Segment Start: RECORD SET

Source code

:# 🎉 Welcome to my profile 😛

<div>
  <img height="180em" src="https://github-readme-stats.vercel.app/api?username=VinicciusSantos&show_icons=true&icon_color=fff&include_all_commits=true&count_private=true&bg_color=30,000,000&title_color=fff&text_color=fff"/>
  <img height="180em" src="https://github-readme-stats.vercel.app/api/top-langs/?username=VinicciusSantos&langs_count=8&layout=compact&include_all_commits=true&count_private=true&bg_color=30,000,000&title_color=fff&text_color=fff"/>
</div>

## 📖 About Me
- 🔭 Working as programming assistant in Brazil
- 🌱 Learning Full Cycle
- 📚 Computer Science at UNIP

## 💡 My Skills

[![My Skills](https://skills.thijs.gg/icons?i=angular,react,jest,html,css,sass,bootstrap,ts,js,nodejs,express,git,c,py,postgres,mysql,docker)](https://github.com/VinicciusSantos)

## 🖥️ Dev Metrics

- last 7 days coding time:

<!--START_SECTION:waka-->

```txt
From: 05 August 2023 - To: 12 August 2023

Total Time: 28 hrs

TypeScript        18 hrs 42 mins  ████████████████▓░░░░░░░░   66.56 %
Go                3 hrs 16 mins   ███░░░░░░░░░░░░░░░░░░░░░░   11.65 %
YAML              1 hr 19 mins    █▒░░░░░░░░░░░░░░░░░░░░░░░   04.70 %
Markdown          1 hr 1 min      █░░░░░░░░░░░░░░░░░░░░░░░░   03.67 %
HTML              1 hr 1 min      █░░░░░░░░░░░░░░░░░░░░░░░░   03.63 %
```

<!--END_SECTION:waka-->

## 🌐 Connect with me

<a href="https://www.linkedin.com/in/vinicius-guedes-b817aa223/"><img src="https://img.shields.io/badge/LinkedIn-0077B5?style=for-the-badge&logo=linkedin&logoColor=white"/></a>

Segment End: RECORD SET

[EXERCISE INSTRUCTIONS]:
Copy out each line of the entries where the word "waka" is found.

[OUTPUT FOR THIS TASK]:
<!--START_SECTION:waka-->
<!--END_SECTION:waka-->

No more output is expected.